While the immediate response to meet the recovery challenges has been herculean, there are demonstrated flaws that could cost lives. For example, USAID is reporting that the first shipment of 1,000 tons of rice, which is prepositioned in Sri Lanka, will not reach starving people for another three weeks!
More substantial US food aid shipments, which have to come from the United States, could take several more months. In the meantime, those affected will have to make do with much smaller relief efforts and limited cash flows to purchase supplies that are needed now.

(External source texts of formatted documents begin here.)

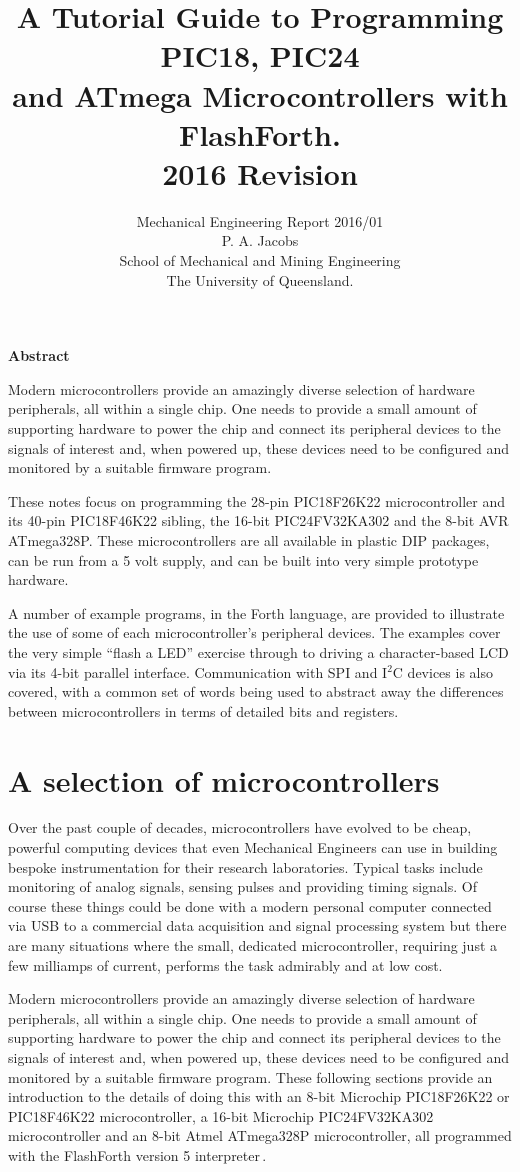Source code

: \documentclass[12pt,a4paper]{article}
\title{
    A Tutorial Guide to Programming PIC18, PIC24 \\
    and ATmega Microcontrollers with FlashForth. \\
    2016 Revision
}
\author{
    Mechanical Engineering Report 2016/01\\
    P. A. Jacobs\\
    School of Mechanical and Mining Engineering\\
    The University of Queensland.
}
\begin{document}
\maketitle

\centerline{\textbf{Abstract}}
\medskip\noindent
Modern microcontrollers provide an amazingly diverse selection of hardware
peripherals, all within a single chip.
One needs to provide a small amount of supporting hardware to power the chip
and connect its peripheral devices to the signals of interest and, when powered up,
these devices need to be configured and monitored by a suitable firmware program.

\medskip\noindent
These notes focus on programming the 28-pin PIC18F26K22 microcontroller and
its 40-pin PIC18F46K22 sibling, 
the 16-bit PIC24FV32KA302 and 
the 8-bit AVR ATmega328P.
These microcontrollers are all available in plastic DIP packages, 
can be run from a 5 volt supply,
and can be built into very simple prototype hardware.

\medskip\noindent
A number of example programs, in the Forth language, are provided 
to illustrate the use of some of each microcontroller's peripheral devices.
The examples cover the very simple ``flash a LED'' exercise through to driving
a character-based LCD via its 4-bit parallel interface.
Communication with SPI and I$^2$C devices is also covered, with a common set of words
being used to abstract away the differences between microcontrollers 
in terms of detailed bits and registers.


\newpage
\tableofcontents

\newpage
\section{A selection of microcontrollers}
%
Over the past couple of decades, microcontrollers have evolved to be
cheap, powerful computing devices that even Mechanical Engineers can 
use in building bespoke instrumentation for their research laboratories.
Typical tasks include monitoring of analog signals, sensing pulses and 
providing timing signals.
Of course these things could be done with a modern personal computer
connected via USB to a commercial data acquisition and signal processing system
but there are many situations where the small, dedicated microcontroller,
requiring just a few milliamps of current, performs the task admirably 
and at low cost.

\medskip\noindent
Modern microcontrollers provide an amazingly diverse selection of hardware
peripherals, all within a single chip.
One needs to provide a small amount of supporting hardware to power the chip
and connect its peripheral devices to the signals of interest and, when powered up,
these devices need to be configured and monitored by a suitable firmware program.
These following sections provide an introduction to the details of doing this 
with an 8-bit Microchip PIC18F26K22 or PIC18F46K22 microcontroller, 
a 16-bit Microchip PIC24FV32KA302 microcontroller
and an 8-bit Atmel ATmega328P microcontroller, 
all programmed with the FlashForth version 5 interpreter\,\cite{nordman_2014a}.
\end{document}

At issue is the current lack of flexibility in US food aid that is focused on US-sourced commodities. ONE’s call for reform to expand resources available for Local and Regional Procurement would allow rice and other essential food supplies to be purchased closer to the Philippines from neighboring countries like Thailand and Indonesia, and then shipped directly to the devastated areas.
Additionally, to the extent that limited cash resources are used for Filipino relief, it will reduce the availability of cash that can be used for other disasters. In fact, helping the refugees and internally displaced persons from the ongoing conflict in Syria has strained USAID’s ability to ensure quick action in either case.
So, the need for food aid reform is immediate. The FARRM bill conferees – who will be meeting this week – have the chance to not only save countless lives in the Philippines and elsewhere, but they have the rare opportunity to fix problems within the system that could lead to a more efficient and effective way to deal with such disasters in the future.